Problem details
Among the lines below, copy each one in which "Odds" appears.

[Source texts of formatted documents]
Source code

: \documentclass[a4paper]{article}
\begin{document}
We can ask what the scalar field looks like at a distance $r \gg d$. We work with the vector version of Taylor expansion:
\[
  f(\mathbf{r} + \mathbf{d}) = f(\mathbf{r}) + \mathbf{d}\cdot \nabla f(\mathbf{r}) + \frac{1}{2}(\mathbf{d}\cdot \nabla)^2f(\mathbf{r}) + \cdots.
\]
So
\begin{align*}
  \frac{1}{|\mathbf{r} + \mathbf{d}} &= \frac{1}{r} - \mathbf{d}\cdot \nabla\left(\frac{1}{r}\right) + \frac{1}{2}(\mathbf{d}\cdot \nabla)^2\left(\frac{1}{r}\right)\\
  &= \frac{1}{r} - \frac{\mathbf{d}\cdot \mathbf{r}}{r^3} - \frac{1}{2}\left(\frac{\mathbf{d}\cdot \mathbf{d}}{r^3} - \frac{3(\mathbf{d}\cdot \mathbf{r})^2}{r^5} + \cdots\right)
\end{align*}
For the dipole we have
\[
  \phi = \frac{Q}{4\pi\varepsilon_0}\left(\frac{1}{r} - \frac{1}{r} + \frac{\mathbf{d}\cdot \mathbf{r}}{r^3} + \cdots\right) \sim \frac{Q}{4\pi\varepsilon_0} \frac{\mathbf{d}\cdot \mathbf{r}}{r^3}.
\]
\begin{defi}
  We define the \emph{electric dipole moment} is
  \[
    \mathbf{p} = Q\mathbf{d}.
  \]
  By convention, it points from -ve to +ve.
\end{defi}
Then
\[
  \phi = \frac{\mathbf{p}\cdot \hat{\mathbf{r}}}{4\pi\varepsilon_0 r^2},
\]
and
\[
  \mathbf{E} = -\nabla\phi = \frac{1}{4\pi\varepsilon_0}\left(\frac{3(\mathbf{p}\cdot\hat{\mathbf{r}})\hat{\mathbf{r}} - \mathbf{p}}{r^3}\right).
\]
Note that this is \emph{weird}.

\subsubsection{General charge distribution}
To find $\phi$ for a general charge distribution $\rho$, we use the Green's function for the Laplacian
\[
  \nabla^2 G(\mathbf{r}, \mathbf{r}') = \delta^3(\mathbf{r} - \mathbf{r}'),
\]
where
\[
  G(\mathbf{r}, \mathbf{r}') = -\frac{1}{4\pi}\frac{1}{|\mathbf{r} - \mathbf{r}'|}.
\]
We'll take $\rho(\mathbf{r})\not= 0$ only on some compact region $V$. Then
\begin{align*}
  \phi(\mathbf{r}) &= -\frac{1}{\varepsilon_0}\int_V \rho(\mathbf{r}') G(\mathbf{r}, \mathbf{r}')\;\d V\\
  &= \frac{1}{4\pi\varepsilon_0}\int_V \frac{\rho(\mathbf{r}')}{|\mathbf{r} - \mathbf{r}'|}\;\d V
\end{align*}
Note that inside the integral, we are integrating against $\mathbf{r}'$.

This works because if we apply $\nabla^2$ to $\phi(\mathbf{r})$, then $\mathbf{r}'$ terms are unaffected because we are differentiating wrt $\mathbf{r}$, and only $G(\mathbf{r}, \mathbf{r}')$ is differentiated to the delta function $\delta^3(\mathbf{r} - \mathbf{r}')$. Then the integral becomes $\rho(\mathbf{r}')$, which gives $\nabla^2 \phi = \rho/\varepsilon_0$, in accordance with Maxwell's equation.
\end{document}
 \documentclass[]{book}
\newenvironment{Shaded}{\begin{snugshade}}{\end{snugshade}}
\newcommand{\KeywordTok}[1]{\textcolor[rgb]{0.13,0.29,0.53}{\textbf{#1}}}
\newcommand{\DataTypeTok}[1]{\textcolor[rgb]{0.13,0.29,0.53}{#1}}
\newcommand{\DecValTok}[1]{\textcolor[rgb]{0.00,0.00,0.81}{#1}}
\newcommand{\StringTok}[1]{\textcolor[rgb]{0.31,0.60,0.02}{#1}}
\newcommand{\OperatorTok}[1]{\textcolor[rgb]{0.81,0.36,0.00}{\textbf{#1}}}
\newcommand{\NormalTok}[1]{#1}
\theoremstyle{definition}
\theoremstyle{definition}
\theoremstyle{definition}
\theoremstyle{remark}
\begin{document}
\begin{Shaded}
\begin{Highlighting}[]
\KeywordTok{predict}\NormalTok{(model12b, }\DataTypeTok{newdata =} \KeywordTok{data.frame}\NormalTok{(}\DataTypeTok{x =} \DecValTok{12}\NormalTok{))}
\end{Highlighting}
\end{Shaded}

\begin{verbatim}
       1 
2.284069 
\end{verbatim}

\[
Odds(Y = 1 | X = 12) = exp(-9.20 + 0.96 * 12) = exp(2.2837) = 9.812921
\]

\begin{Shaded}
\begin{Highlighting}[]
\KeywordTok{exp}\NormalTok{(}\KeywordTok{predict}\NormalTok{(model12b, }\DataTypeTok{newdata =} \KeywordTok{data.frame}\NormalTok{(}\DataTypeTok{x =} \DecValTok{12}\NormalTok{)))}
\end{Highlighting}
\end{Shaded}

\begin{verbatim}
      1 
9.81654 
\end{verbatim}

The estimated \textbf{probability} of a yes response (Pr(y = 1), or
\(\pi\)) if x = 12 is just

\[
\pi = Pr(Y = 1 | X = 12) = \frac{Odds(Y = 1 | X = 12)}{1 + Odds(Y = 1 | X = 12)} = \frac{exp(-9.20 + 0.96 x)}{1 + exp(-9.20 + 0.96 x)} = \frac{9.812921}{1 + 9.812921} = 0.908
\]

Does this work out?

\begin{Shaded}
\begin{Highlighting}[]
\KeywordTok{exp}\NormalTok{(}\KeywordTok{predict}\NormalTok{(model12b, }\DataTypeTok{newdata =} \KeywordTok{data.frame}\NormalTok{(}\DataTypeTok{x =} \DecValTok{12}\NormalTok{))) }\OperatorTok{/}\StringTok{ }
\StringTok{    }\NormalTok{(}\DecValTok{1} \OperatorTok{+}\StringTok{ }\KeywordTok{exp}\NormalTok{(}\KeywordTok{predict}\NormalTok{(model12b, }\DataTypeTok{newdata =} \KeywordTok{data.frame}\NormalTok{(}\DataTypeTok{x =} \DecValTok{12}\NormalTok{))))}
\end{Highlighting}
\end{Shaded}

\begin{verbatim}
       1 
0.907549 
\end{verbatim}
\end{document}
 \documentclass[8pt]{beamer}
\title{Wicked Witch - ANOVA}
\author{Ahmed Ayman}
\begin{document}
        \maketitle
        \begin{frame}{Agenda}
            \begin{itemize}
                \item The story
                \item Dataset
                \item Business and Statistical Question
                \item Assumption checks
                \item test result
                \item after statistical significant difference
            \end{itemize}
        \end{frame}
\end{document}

Exercise response
Odds(Y = 1 | X = 12) = exp(-9.20 + 0.96 * 12) = exp(2.2837) = 9.812921
\pi = Pr(Y = 1 | X = 12) = \frac{Odds(Y = 1 | X = 12)}{1 + Odds(Y = 1 | X = 12)} = \frac{exp(-9.20 + 0.96 x)}{1 + exp(-9.20 + 0.96 x)} = \frac{9.812921}{1 + 9.812921} = 0.908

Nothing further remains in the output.